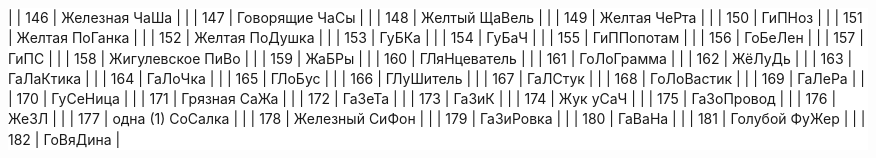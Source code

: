 | | 146 | Железная ЧаШа |
| | 147 | Говорящие ЧаСы |
| | 148 | Желтый ЩаВель |
| | 149 | Желтая ЧеРта |
| | 150 | ГиПНоз |
| | 151 | Желтая ПоГанка |
| | 152 | Желтая ПоДушка |
| | 153 | ГуБКа |
| | 154 | ГуБаЧ |
| | 155 | ГиППопотам |
| | 156 | ГоБеЛен |
| | 157 | ГиПС |
| | 158 | Жигулевское ПиВо |
| | 159 | ЖаБРы |
| | 160 | ГЛяНцеватель |
| | 161 | ГоЛоГрамма |
| | 162 | ЖёЛуДь |
| | 163 | ГаЛаКтика |
| | 164 | ГаЛоЧка |
| | 165 | ГЛоБус |
| | 166 | ГЛуШитель |
| | 167 | ГаЛСтук |
| | 168 | ГоЛоВастик |
| | 169 | ГаЛеРа |
| | 170 | ГуСеНица |
| | 171 | Грязная СаЖа |
| | 172 | ГаЗеТа |
| | 173 | ГаЗиК |
| | 174 | Жук уСаЧ |
| | 175 | ГаЗоПровод |
| | 176 | ЖеЗЛ |
| | 177 | одна (1) СоСалка |
| | 178 | Железный СиФон |
| | 179 | ГаЗиРовка |
| | 180 | ГаВаНа |
| | 181 | Голубой ФуЖер |
| | 182 | ГоВяДина |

══════════

WHAT YOU NEED TO DO
Pull out each line of the records holding the string "Желтая".

SOLVED EXERCISE
| | 149 | Желтая ЧеРта |
| | 151 | Желтая ПоГанка |
| | 152 | Желтая ПоДушка |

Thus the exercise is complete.